Entraram em vigor nesta terça-feira (26) as novas exigências da Norma Regulamentadora nº 1 (NR-1), que passam a dar mais destaque e ênfase no mapeamento dos riscos psicossociais a serem considerados no gerenciamento de riscos ocupacionais das empresas. A mudança representa um avanço importante no reconhecimento de que o adoecimento mental também é consequência direta das condições impostas pelo trabalho: da pressão por metas, das jornadas contínuas e extenuantes, do assédio, da sobrecarga e da precarização cotidiana enfrentada pela classe trabalhadora.
A atualização da NR-1 determina que fatores ligados à organização do trabalho passem a integrar oficialmente os Programas de Gerenciamento de Riscos (PGR), ao lado dos riscos físicos, químicos, biológicos e ergonômicos. Entre os fatores que deverão ser monitorados a norma destaca alguns como jornadas exaustivas, cobrança abusiva, isolamento, falhas de comunicação, falta de apoio institucional e situações de violência e assédio no ambiente laboral. Uma luz sobre a negligência deliberada de empresas sobre esta doença de adoecimento que tanto cresce nos tempos atuais. Com estes destaque, a fiscalização se torna mais eficiente e poderão estas empresas serem responsabilizadas caso não adotem medidas contundentes de prevenção e proteção à saúde mental dos trabalhadores e trabalhadoras.
Para o Sindipetro Caxias, a mudança reforça uma pauta histórica da categoria petroleira: saúde e segurança não podem ser tratadas como custo operacional ou mera obrigação burocrática. São direitos fundamentais e uma luta política diária. O sindicato tem denunciado permanentemente os impactos da redução de efetivos, das jornadas desgastantes, da pressão por produtividade e o assédio como ferramenta de gestão que inclui práticas abusivas em gerenciamento de desempenho e das condições de trabalho que colocam em risco a integridade física e mental da categoria.
Desde o início do ano, o Sindipetro Caxias mantém uma campanha permanente em defesa da saúde e segurança no Sistema Petrobras, cobrando da empresa medidas concretas de prevenção, valorização da vida, fortalecimento das equipes operacionais e respeito aos trabalhadores e trabalhadoras. A entidade também vem alertando que os índices de adoecimento mental cresceram nos últimos anos em diversos setores da indústria, resultado direto de modelos de gestão que intensificam a exploração do trabalho enquanto negligenciam o cuidado com as pessoas.
O sindicato defende que a implementação das novas regras não pode se limitar ao cumprimento formal da legislação. É necessário garantir participação dos trabalhadores na construção das políticas internas, fortalecimento das CIPAAs, acompanhamento sindical e transparência sobre os perigos impostos nos ambientes de trabalho. Sem isso, há o risco de transformar uma conquista importante em mais uma exigência de papel sem mudanças reais no cotidiano laboral.

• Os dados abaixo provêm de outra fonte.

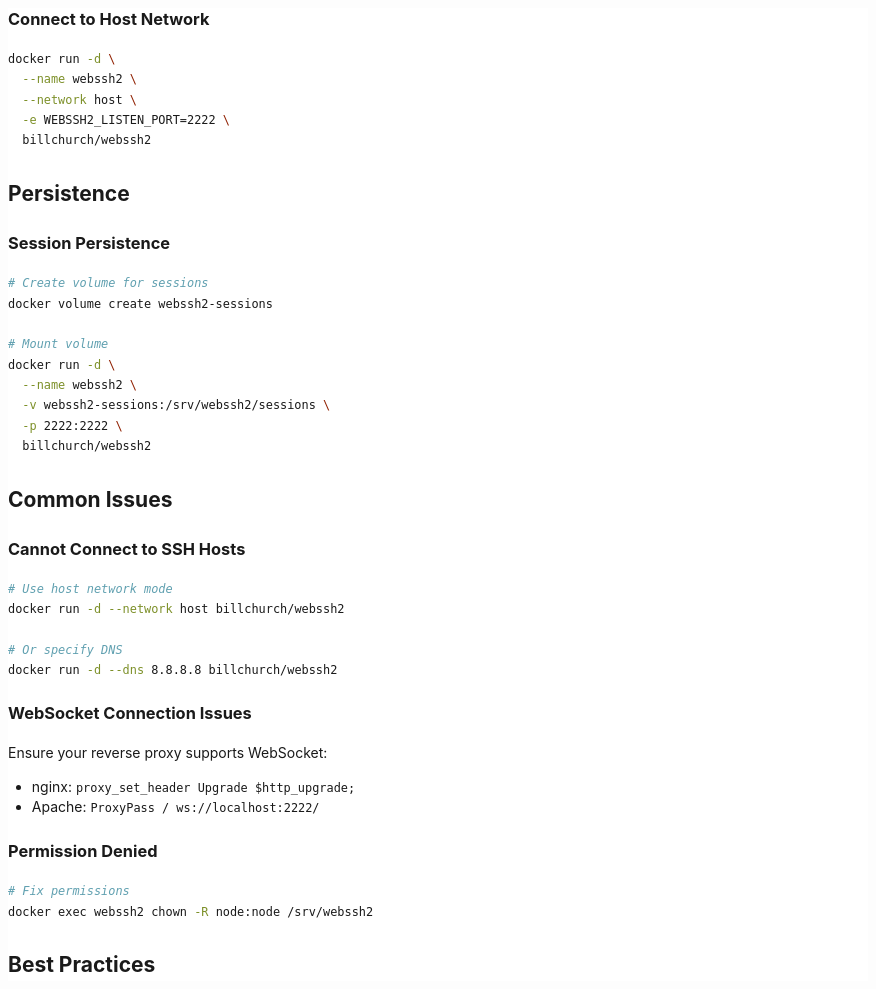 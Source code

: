 ### Connect to Host Network

```bash
docker run -d \
  --name webssh2 \
  --network host \
  -e WEBSSH2_LISTEN_PORT=2222 \
  billchurch/webssh2
```

## Persistence

### Session Persistence

```bash
# Create volume for sessions
docker volume create webssh2-sessions

# Mount volume
docker run -d \
  --name webssh2 \
  -v webssh2-sessions:/srv/webssh2/sessions \
  -p 2222:2222 \
  billchurch/webssh2
```

## Common Issues

### Cannot Connect to SSH Hosts

```bash
# Use host network mode
docker run -d --network host billchurch/webssh2

# Or specify DNS
docker run -d --dns 8.8.8.8 billchurch/webssh2
```

### WebSocket Connection Issues

Ensure your reverse proxy supports WebSocket:
- nginx: `proxy_set_header Upgrade $http_upgrade;`
- Apache: `ProxyPass / ws://localhost:2222/`

### Permission Denied

```bash
# Fix permissions
docker exec webssh2 chown -R node:node /srv/webssh2
```

## Best Practices
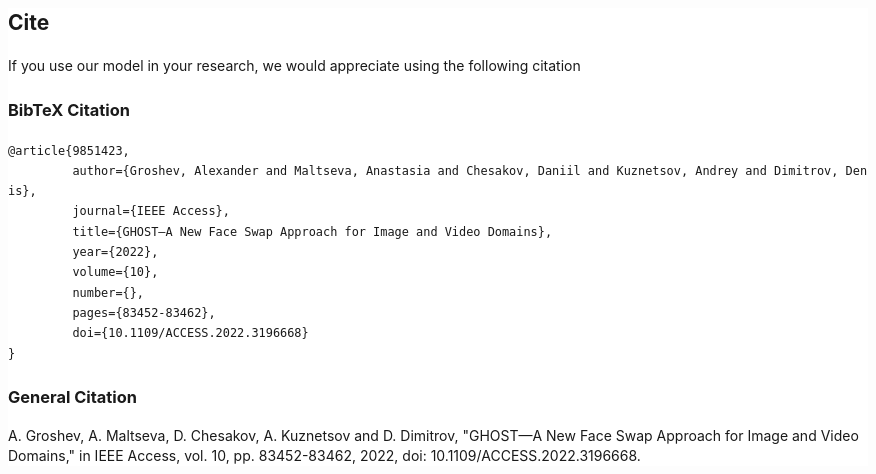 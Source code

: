 ## Cite

If you use our model in your research, we would appreciate using the following citation

### BibTeX Citation

```
@article{9851423,
         author={Groshev, Alexander and Maltseva, Anastasia and Chesakov, Daniil and Kuznetsov, Andrey and Dimitrov, Denis},
         journal={IEEE Access},
         title={GHOST—A New Face Swap Approach for Image and Video Domains},
         year={2022},
         volume={10},
         number={},
         pages={83452-83462},
         doi={10.1109/ACCESS.2022.3196668}
}
```

### General Citation

A. Groshev, A. Maltseva, D. Chesakov, A. Kuznetsov and D. Dimitrov, "GHOST—A New Face Swap Approach for Image and Video Domains," in IEEE Access, vol. 10, pp. 83452-83462, 2022, doi: 10.1109/ACCESS.2022.3196668.
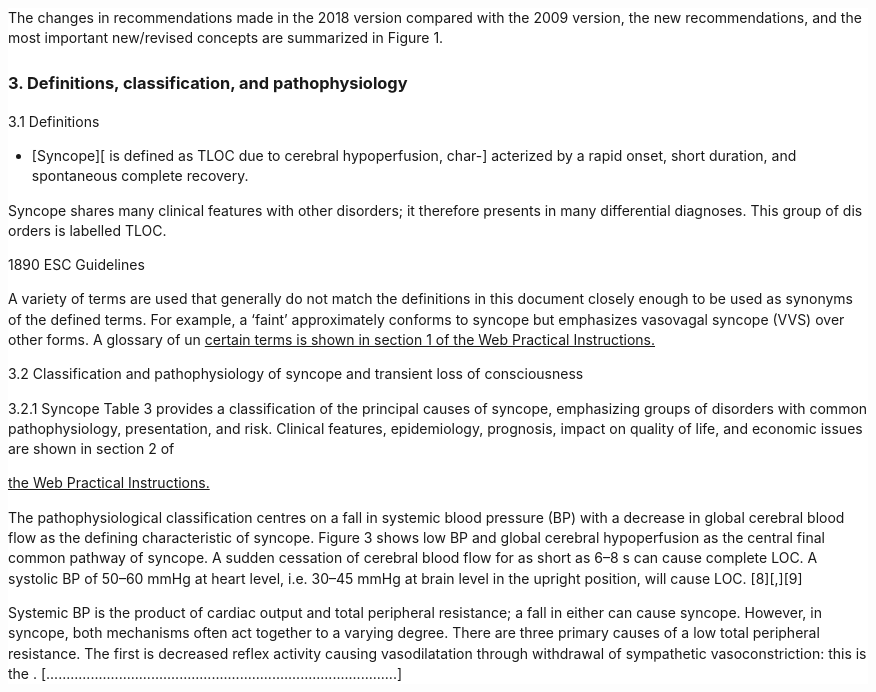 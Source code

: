The changes in recommendations made in the 2018 version compared with the 2009 version, the new recommendations, and the
most important new/revised concepts are summarized in Figure 1.

### 3. Definitions, classification, and pathophysiology


3.1 Definitions



- [Syncope][ is defined as TLOC due to cerebral hypoperfusion, char-]
acterized by a rapid onset, short duration, and spontaneous complete recovery.


Syncope shares many clinical features with other disorders; it
therefore presents in many differential diagnoses. This group of dis
orders is labelled TLOC.

1890 ESC Guidelines





A variety of terms are used that generally do not match the definitions
in this document closely enough to be used as synonyms of the defined
terms. For example, a ‘faint’ approximately conforms to syncope but
emphasizes vasovagal syncope (VVS) over other forms. A glossary of un
[certain terms is shown in section 1 of the Web Practical Instructions.](https://academic.oup.com/eurheartj/article-lookup/doi/10.1093/eurheartj/ehy071)

3.2 Classification and pathophysiology of
syncope and transient loss of
consciousness

3.2.1 Syncope
Table 3 provides a classification of the principal causes of syncope,
emphasizing groups of disorders with common pathophysiology,
presentation, and risk. Clinical features, epidemiology, prognosis, impact on quality of life, and economic issues are shown in section 2 of

[the Web Practical Instructions.](https://academic.oup.com/eurheartj/article-lookup/doi/10.1093/eurheartj/ehy071)

The pathophysiological classification centres on a fall in systemic
blood pressure (BP) with a decrease in global cerebral blood flow as
the defining characteristic of syncope. Figure 3 shows low BP and global cerebral hypoperfusion as the central final common pathway of
syncope. A sudden cessation of cerebral blood flow for as short as
6–8 s can cause complete LOC. A systolic BP of 50–60 mmHg at
heart level, i.e. 30–45 mmHg at brain level in the upright position, will
cause LOC. [8][,][9]

Systemic BP is the product of cardiac output and total peripheral
resistance; a fall in either can cause syncope. However, in syncope,
both mechanisms often act together to a varying degree.
There are three primary causes of a low total peripheral resistance. The first is decreased reflex activity causing vasodilatation
through withdrawal of sympathetic vasoconstriction: this is the . [.......................................................................................]
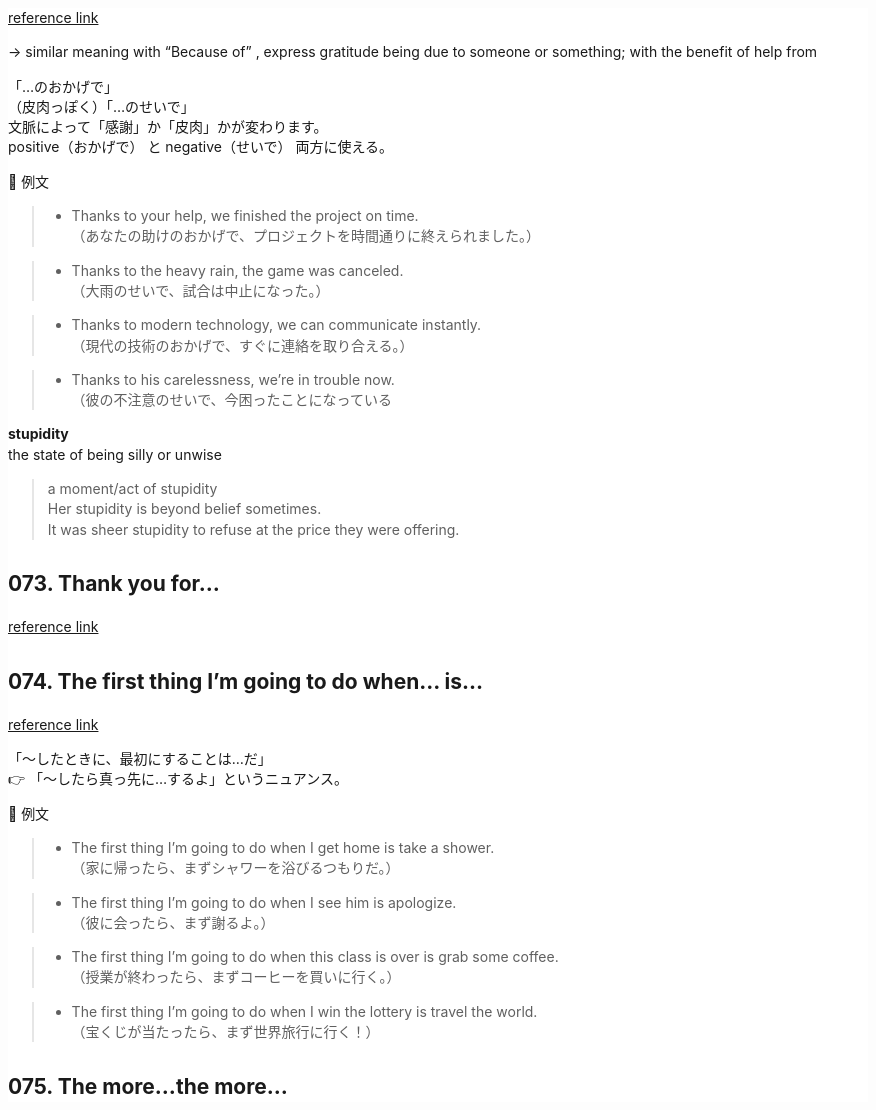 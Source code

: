 [reference link](https://basicenglishspeaking.com/072-thanks-to/)

-> similar meaning with “Because of” , express gratitude being due to someone or something; with the benefit of help from

「…のおかげで」  
（皮肉っぽく）「…のせいで」  
文脈によって「感謝」か「皮肉」かが変わります。  
positive（おかげで） と negative（せいで） 両方に使える。

🔹 例文

> - Thanks to your help, we finished the project on time.  
（あなたの助けのおかげで、プロジェクトを時間通りに終えられました。）

> - Thanks to the heavy rain, the game was canceled.  
（大雨のせいで、試合は中止になった。）

> - Thanks to modern technology, we can communicate instantly.  
（現代の技術のおかげで、すぐに連絡を取り合える。）

> - Thanks to his carelessness, we’re in trouble now.  
（彼の不注意のせいで、今困ったことになっている

<b>stupidity</b>   
the state of being silly or unwise   
> a moment/act of stupidity  
> Her stupidity is beyond belief sometimes.  
> It was sheer stupidity to refuse at the price they were offering.  

## 073. Thank you for…

[reference link](https://basicenglishspeaking.com/073-thank-you-for/)

## 074. The first thing I’m going to do when… is…

[reference link](https://basicenglishspeaking.com/074-the-first-thing-im-going-to-do-when-is/)

「〜したときに、最初にすることは…だ」  
👉 「〜したら真っ先に…するよ」というニュアンス。

🔹 例文

> - The first thing I’m going to do when I get home is take a shower.  
（家に帰ったら、まずシャワーを浴びるつもりだ。）

> - The first thing I’m going to do when I see him is apologize.  
（彼に会ったら、まず謝るよ。）

> - The first thing I’m going to do when this class is over is grab some coffee.  
（授業が終わったら、まずコーヒーを買いに行く。）

> - The first thing I’m going to do when I win the lottery is travel the world.  
（宝くじが当たったら、まず世界旅行に行く！）

## 075. The more…the more…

A luta por saúde e segurança sempre esteve no centro da organização da categoria petroleira. Em um setor marcado por riscos permanentes e alta complexidade operacional, preservar a vida deve ser prioridade absoluta. O Sindipetro Caxias seguirá mobilizado para que as novas normas sejam efetivamente aplicadas e para que nenhuma meta de produção esteja acima da saúde física e mental da classe trabalhadora.
O que muda com as novas regras da NR-1 sobre saúde mental no trabalho
- Inclusão obrigatória dos riscos psicossociais, como já será anteriormente, mas com um guia para tal, no Programa de Gerenciamento de Riscos (PGR);
- Empresas passam a ter obrigação de identificar, avaliar e prevenir fatores que causem adoecimento mental no ambiente de trabalho com base na lista descrita;
- Jornadas excessivas, pressão abusiva por metas, assédio moral, isolamento e sobrecarga passam a ser considerados riscos ocupacionais;
- Situações de violência, constrangimento e falhas graves na organização do trabalho deverão ser monitoradas pelas empresas;
- Saúde mental passa a integrar oficialmente as políticas de Saúde e Segurança do Trabalho (SST);
- Auditorias e fiscalizações poderão cobrar medidas concretas de prevenção ao adoecimento psíquico;
- Empresas poderão ser responsabilizadas caso negligenciem riscos ligados à saúde mental dos trabalhadores;
- As medidas devem envolver acompanhamento contínuo das condições de trabalho e ações efetivas de prevenção;
- As CIPAAs ganham papel ainda mais importante na identificação e encaminhamento dos riscos psicossociais;
- Trabalhadores devem ser incluídos nos processos de construção e acompanhamento das políticas de saúde e segurança.